ちなみに日にちは「いいにほんしょく」の語呂合わせらしいが、やや苦しい。
しかし和食と言って何を指すかはかなりあいまいである。なんとなく出汁を使って日本で取れた食材で作る料理…のような気もするがあまり自信がない。
作られる食材も年々増え、マンゴーやブロッコリーからチョウザメやエミューの養殖まで世界中の食材が日本で作られているが、果たして、エミュー肉のアスパラガス添えを小豆島産のオリーブオイルで調理し、トマトとブロッコリーの味噌汁とご飯にキャビアを乗せたものを作ったらそれは和食なのか?

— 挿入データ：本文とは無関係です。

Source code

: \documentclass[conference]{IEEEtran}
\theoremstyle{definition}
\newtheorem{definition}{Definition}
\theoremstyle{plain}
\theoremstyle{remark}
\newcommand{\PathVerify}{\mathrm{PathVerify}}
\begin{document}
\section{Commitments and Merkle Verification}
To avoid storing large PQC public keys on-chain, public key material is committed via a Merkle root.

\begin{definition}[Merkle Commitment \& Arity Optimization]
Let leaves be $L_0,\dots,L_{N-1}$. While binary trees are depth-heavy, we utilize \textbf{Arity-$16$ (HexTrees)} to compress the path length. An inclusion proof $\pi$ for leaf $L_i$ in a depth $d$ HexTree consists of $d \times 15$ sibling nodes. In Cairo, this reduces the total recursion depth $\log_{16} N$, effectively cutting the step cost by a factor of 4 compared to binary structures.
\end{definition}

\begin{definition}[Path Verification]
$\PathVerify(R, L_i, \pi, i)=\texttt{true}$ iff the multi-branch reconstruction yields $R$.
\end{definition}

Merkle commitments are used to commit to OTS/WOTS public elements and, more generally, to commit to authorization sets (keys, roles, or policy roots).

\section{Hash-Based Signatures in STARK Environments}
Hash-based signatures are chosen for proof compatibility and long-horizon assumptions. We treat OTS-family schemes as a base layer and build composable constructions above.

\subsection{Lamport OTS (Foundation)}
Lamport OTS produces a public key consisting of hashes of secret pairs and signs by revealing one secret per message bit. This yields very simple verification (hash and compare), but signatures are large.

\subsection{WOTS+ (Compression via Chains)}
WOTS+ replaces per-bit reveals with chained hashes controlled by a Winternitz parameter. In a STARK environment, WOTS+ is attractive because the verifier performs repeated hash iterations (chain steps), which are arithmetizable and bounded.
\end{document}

では明らかに和食と思われる梅干しの握り飯と、玉子かけご飯ではどうか。
和食であるし、とてもおいしいが、果たして無形文化遺産に選ばれるだろうか?
まぁ和食の一部かもしれないが少なくともメインではない。
和食という日本が誇る文化のイメージはどちらでもない。
おそらく我々が持つ和食の神髄は料亭や旅館で饗応する会席料理であり、禅僧が口にする精進料理であり、茶人が客をもてなす懐石料理なのだろう。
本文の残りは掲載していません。